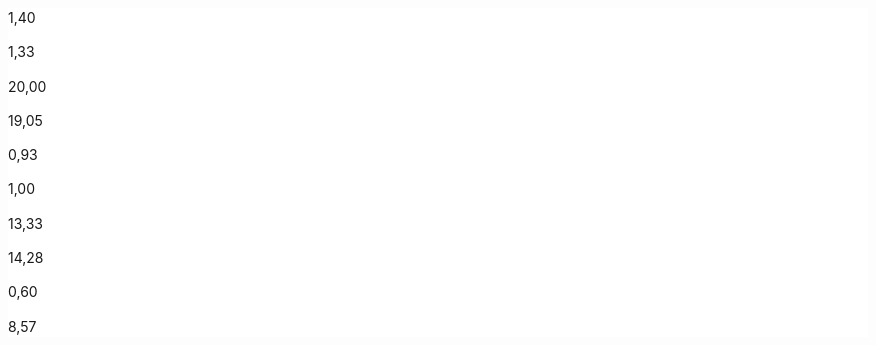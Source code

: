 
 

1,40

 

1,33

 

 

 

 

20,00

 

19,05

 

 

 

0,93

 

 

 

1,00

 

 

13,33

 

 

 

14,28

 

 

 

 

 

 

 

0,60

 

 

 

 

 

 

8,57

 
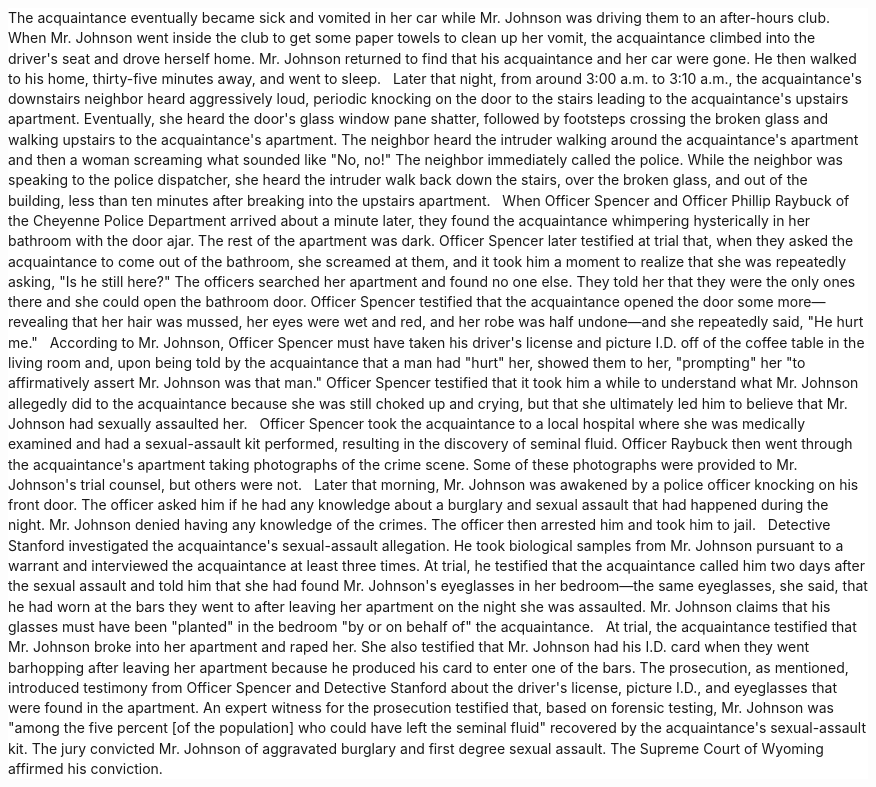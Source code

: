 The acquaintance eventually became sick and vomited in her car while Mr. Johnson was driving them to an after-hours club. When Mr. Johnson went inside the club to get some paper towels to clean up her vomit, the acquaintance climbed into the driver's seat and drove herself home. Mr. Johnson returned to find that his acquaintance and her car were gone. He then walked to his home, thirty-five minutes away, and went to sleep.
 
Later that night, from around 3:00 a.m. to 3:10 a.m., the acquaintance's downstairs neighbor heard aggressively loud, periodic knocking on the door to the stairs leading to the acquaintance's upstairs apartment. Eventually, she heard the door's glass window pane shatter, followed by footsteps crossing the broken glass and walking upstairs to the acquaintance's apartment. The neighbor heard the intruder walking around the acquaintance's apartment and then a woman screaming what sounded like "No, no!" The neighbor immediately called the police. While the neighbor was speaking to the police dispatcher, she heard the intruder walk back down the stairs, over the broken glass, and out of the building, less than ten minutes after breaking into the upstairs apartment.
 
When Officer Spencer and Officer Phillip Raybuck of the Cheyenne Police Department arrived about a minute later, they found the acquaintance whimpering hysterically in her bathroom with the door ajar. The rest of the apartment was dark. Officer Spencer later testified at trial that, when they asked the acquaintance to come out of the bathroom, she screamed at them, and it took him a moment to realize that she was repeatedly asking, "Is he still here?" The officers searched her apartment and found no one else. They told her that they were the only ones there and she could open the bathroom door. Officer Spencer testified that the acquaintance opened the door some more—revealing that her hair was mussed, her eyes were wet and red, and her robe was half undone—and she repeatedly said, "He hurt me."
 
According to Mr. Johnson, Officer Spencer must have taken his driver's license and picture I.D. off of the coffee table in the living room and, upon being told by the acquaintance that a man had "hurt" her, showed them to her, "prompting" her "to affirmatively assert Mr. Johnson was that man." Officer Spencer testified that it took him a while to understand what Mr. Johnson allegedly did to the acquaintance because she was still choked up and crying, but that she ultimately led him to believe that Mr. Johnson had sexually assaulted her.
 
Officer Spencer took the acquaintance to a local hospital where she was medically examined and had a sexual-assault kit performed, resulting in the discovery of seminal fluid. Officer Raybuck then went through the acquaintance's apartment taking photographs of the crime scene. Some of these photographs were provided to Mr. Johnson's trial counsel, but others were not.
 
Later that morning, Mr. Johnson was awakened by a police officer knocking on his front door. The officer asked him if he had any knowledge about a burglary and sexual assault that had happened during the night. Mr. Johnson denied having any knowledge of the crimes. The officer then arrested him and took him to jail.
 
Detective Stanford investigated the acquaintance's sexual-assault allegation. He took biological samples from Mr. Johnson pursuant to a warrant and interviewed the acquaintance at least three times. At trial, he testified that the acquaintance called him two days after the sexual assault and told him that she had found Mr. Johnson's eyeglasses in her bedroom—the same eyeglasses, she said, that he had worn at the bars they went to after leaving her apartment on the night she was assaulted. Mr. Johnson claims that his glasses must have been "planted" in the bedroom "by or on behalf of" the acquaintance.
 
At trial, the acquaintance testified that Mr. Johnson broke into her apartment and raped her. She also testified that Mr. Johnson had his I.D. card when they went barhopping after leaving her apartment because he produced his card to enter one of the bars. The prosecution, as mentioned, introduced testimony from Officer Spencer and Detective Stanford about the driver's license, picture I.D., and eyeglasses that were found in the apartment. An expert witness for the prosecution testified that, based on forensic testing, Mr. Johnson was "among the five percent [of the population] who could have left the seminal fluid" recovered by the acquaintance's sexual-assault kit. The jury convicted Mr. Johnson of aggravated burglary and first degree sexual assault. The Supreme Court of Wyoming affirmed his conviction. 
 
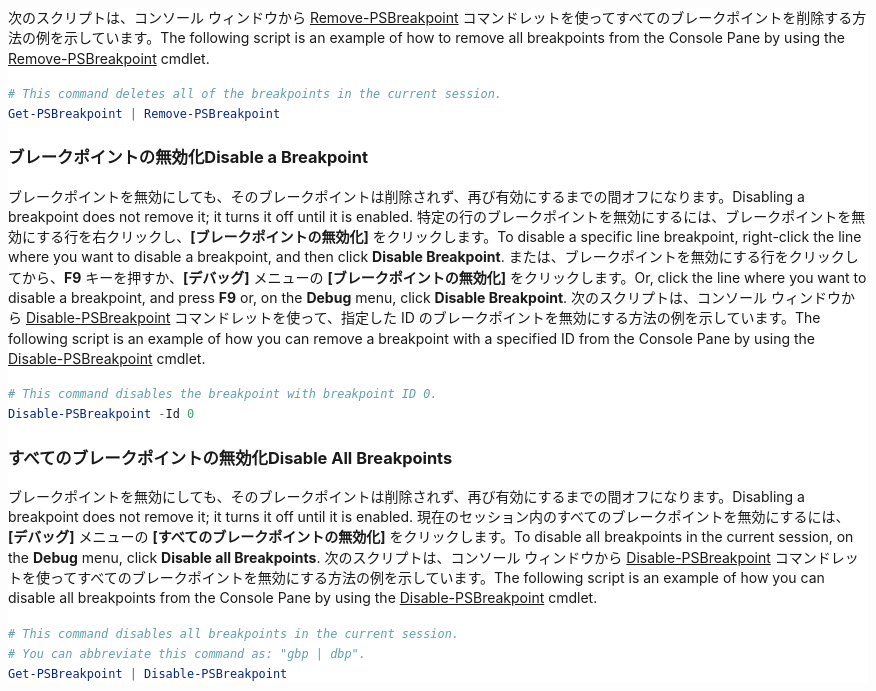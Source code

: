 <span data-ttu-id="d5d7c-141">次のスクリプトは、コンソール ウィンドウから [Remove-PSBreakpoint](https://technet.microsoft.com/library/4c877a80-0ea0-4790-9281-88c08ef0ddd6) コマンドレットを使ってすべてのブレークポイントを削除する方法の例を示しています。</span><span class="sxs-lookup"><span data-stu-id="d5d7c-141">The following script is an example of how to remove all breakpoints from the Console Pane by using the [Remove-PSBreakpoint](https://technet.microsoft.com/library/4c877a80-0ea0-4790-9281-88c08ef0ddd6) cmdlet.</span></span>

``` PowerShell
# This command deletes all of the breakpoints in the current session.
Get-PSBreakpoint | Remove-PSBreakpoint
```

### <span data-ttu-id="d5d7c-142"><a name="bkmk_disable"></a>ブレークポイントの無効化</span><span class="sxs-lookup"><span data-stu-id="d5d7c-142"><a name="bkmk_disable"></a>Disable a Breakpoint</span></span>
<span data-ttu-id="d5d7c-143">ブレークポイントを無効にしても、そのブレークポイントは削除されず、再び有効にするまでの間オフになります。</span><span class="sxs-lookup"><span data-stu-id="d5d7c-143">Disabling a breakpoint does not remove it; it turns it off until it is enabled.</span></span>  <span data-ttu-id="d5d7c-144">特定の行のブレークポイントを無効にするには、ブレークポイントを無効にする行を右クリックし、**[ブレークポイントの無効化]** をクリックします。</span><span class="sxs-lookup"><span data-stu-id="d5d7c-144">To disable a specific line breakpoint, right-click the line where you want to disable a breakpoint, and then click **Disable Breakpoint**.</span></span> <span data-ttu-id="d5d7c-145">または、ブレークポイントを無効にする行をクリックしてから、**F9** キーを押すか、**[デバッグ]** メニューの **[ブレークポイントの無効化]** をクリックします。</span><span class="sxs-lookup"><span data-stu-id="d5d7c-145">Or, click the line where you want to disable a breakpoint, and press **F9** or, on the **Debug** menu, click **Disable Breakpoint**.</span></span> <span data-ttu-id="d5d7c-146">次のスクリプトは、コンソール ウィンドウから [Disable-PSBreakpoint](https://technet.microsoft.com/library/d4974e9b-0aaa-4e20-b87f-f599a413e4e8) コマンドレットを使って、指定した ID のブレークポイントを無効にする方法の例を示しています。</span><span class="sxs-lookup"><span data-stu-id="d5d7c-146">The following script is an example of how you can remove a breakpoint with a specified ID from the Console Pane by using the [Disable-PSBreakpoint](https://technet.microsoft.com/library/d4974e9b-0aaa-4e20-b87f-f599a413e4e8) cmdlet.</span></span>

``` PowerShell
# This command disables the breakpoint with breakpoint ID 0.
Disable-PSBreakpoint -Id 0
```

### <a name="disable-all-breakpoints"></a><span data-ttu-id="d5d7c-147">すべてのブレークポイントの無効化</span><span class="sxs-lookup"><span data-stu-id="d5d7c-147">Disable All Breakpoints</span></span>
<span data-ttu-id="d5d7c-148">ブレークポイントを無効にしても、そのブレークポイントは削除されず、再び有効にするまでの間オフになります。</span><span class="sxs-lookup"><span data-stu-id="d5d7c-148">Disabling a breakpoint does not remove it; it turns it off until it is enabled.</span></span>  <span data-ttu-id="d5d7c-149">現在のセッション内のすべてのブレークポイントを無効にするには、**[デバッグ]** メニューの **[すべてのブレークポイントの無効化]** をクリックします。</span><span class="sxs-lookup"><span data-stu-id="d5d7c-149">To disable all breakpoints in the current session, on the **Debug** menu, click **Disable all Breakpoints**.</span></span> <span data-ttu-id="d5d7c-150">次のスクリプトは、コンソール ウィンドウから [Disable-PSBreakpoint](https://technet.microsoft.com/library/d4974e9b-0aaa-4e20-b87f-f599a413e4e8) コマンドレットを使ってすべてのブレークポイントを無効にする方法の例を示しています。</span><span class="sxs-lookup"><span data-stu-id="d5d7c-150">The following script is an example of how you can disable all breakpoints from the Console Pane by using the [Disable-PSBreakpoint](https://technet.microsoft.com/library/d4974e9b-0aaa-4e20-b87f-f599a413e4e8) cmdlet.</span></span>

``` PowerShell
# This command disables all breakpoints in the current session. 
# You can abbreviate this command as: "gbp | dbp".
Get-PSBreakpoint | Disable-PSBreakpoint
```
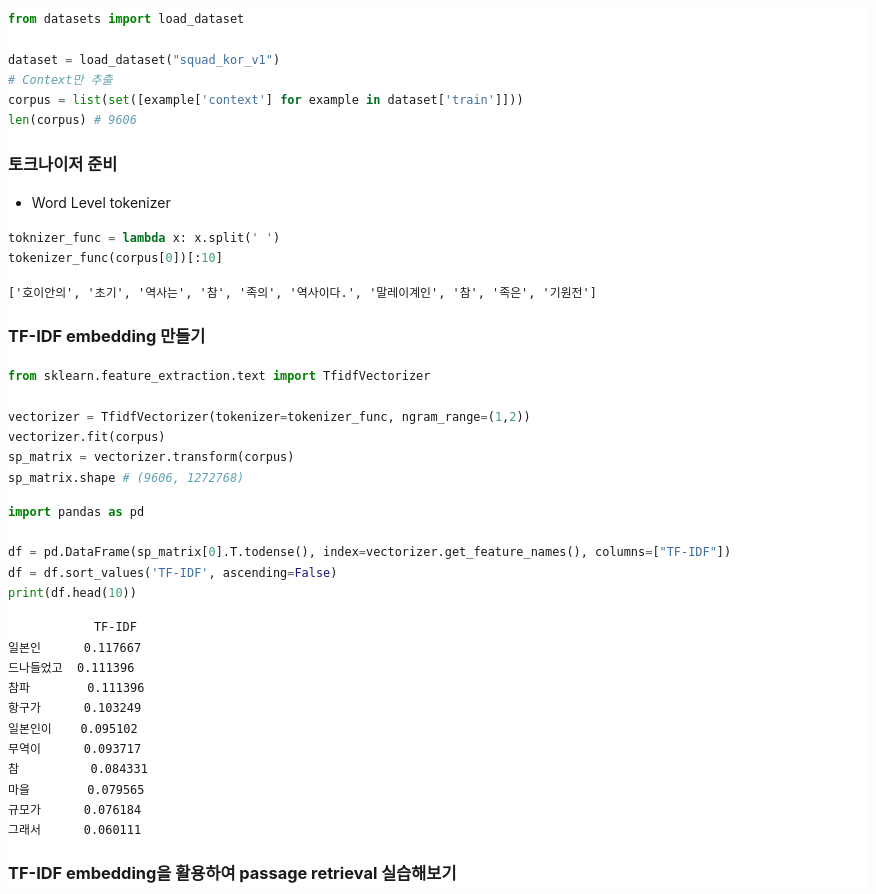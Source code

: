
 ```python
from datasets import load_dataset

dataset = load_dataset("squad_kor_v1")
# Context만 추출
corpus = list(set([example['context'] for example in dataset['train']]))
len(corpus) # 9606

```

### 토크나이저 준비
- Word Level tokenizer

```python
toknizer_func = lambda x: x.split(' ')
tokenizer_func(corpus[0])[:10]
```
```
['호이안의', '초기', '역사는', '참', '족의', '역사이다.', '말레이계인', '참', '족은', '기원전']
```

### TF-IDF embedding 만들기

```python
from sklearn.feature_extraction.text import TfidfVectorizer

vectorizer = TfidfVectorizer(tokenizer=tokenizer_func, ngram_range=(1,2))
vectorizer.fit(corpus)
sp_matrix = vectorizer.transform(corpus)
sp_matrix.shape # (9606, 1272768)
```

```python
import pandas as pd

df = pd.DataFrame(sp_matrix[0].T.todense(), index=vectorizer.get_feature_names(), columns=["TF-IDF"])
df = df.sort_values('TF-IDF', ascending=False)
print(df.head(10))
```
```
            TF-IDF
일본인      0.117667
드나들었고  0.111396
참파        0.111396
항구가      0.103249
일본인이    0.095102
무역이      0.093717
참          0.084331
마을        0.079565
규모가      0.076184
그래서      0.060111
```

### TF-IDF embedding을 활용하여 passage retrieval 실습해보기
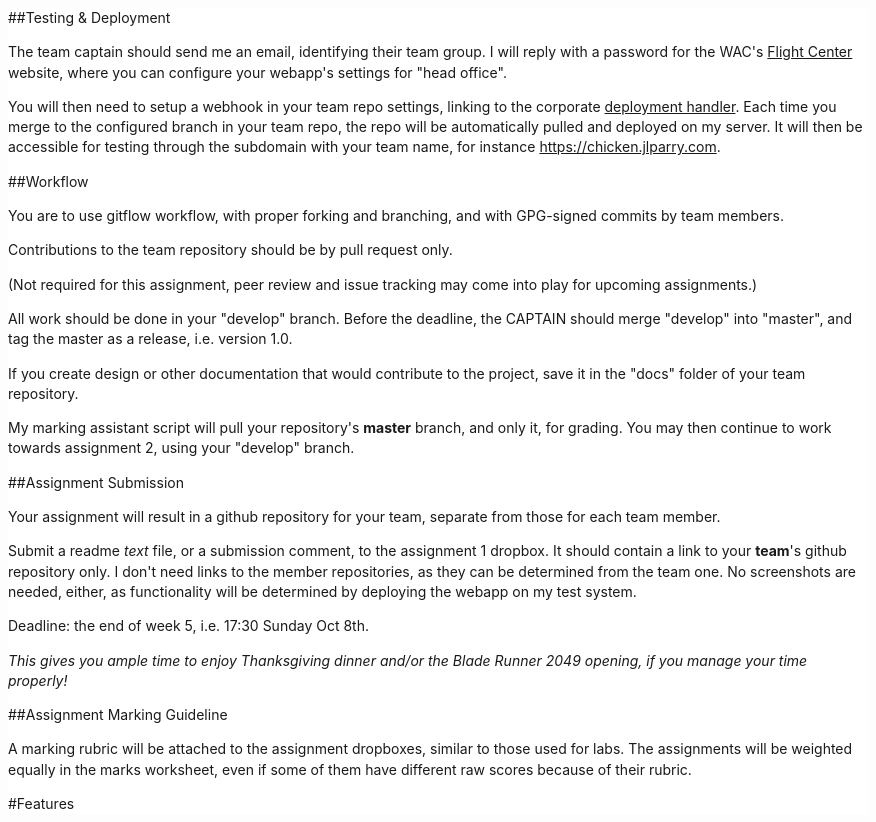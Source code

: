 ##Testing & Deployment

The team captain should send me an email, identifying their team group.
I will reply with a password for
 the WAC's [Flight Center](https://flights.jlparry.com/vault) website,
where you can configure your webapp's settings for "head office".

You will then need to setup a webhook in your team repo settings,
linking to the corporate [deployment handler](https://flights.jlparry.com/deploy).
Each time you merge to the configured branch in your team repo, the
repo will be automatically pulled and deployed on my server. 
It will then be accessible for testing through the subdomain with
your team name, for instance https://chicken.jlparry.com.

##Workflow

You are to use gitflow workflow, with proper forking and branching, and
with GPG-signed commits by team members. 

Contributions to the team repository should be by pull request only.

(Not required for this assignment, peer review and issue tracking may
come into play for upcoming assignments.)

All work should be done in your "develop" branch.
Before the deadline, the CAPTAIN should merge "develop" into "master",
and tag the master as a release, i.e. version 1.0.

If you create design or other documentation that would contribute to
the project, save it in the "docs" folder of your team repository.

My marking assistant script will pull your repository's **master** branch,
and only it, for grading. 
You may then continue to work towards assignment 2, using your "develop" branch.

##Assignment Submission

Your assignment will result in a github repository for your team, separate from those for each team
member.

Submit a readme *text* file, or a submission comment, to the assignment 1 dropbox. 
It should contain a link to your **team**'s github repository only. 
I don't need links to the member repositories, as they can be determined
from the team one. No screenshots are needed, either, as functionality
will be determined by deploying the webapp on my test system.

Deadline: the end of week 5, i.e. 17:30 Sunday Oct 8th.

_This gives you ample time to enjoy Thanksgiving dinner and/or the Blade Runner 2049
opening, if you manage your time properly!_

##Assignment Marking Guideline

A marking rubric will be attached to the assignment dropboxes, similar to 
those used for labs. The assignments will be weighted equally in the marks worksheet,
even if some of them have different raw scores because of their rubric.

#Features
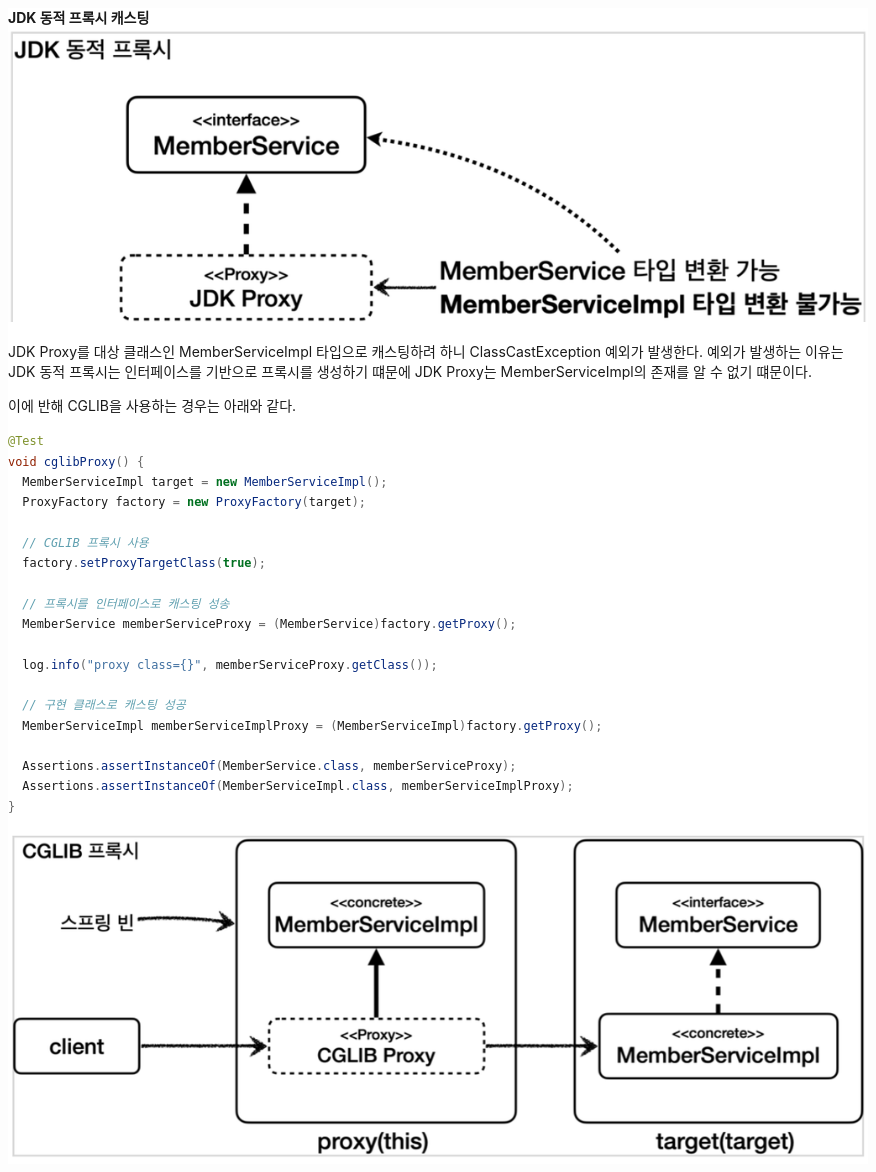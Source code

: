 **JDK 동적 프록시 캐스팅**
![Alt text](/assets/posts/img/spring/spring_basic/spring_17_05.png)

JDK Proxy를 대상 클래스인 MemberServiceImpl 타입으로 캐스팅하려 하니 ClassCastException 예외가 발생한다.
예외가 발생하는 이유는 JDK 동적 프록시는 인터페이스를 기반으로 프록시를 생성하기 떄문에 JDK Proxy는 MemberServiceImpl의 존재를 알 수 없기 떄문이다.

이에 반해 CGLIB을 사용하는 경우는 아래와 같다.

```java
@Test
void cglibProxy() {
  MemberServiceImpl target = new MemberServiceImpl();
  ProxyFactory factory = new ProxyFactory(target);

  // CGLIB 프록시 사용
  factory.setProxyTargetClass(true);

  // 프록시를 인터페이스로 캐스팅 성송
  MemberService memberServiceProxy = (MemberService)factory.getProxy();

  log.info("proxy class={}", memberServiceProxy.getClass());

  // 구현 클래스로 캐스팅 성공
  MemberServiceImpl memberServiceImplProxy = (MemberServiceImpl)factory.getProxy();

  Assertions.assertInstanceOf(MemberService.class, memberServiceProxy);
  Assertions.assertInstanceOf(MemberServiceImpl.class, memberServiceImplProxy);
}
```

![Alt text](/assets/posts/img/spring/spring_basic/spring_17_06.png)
☆ ☆ ☆ ☆
Could the stretch from the line with "- Word Level tokenizer" through the line with "Before the deadline, the" in the listing above be restated word for word, minus the pictures?

- Word Level tokenizer

```python
toknizer_func = lambda x: x.split(' ')
tokenizer_func(corpus[0])[:10]
```
```
['호이안의', '초기', '역사는', '참', '족의', '역사이다.', '말레이계인', '참', '족은', '기원전']
```

### TF-IDF embedding 만들기

```python
from sklearn.feature_extraction.text import TfidfVectorizer

vectorizer = TfidfVectorizer(tokenizer=tokenizer_func, ngram_range=(1,2))
vectorizer.fit(corpus)
sp_matrix = vectorizer.transform(corpus)
sp_matrix.shape # (9606, 1272768)
```

```python
import pandas as pd

df = pd.DataFrame(sp_matrix[0].T.todense(), index=vectorizer.get_feature_names(), columns=["TF-IDF"])
df = df.sort_values('TF-IDF', ascending=False)
print(df.head(10))
```
```
            TF-IDF
일본인      0.117667
드나들었고  0.111396
참파        0.111396
항구가      0.103249
일본인이    0.095102
무역이      0.093717
참          0.084331
마을        0.079565
규모가      0.076184
그래서      0.060111
```

### TF-IDF embedding을 활용하여 passage retrieval 실습해보기
Source code

: ##Testing & Deployment

The team captain should send me an email, identifying their team group.
I will reply with a password for
 the WAC's [Flight Center](https://flights.jlparry.com/vault) website,
where you can configure your webapp's settings for "head office".

You will then need to setup a webhook in your team repo settings,
linking to the corporate [deployment handler](https://flights.jlparry.com/deploy).
Each time you merge to the configured branch in your team repo, the
repo will be automatically pulled and deployed on my server. 
It will then be accessible for testing through the subdomain with
your team name, for instance https://chicken.jlparry.com.

##Workflow

You are to use gitflow workflow, with proper forking and branching, and
with GPG-signed commits by team members. 

Contributions to the team repository should be by pull request only.

(Not required for this assignment, peer review and issue tracking may
come into play for upcoming assignments.)

All work should be done in your "develop" branch.
Before the deadline, the CAPTAIN should merge "develop" into "master",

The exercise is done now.